We conducted a feasibility study to examine whether small numbers of cancer cells could be utilised for analysis of the EGFR gene status using the loop-hybrid mobility shift assay, which is a modified heteroduplex technique. Cytology specimens obtained by transbronchial abrasion were successfully used for analysis of the EGFR gene status in 50 of 52 (96.2%) patients diagnosed with class V non-small-cell carcinoma. Furthermore, the relationship between the EGFR gene status and clinical outcome was analysed in 25 patients treated with gefitinib.
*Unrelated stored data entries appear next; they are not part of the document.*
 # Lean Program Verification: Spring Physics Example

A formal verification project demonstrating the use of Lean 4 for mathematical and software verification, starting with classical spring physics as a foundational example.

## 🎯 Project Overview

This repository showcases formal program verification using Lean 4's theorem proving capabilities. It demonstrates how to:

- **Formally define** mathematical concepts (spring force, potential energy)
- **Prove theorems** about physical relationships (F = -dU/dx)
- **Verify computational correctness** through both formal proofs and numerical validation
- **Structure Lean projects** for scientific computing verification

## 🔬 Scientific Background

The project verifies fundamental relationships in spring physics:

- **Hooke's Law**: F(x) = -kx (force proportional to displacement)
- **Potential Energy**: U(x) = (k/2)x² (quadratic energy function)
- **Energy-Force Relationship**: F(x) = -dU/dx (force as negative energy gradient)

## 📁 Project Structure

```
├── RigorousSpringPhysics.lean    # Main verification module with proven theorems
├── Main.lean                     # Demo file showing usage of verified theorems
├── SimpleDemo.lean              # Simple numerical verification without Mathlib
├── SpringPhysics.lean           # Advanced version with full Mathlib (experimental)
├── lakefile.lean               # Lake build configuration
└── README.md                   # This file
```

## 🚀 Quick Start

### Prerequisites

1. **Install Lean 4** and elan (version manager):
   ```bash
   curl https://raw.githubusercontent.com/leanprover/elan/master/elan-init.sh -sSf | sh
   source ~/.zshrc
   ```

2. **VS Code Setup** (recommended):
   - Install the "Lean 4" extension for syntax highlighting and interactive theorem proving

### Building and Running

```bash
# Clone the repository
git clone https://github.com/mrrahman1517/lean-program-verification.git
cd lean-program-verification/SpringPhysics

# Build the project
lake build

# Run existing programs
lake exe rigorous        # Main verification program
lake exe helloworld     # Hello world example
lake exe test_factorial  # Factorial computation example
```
Overall, 10 of 11 patients with EGFR mutations in exon 19 or 21 showed tumour regression with gefitinib treatment, compared to only two of 14 patients with wild-type EGFR. The response rate was significantly higher in the EGFR mutation group than in the wild-type EGFR group (90.9 vs 14.3%, P=0.00014). Logistic regression analysis revealed that EGFR mutations in cytology specimens represented an independent predictor of the gefitinib response. The overall and progression-free survivals were significantly longer in the EGFR mutation group than in the wild-type EGFR group (P<0.05). In conclusion, cytology specimens could be useful for analysing the EGFR status in the majority of patients with non-small-cell lung cancer to determine whether they are likely to benefit from gefitinib treatment.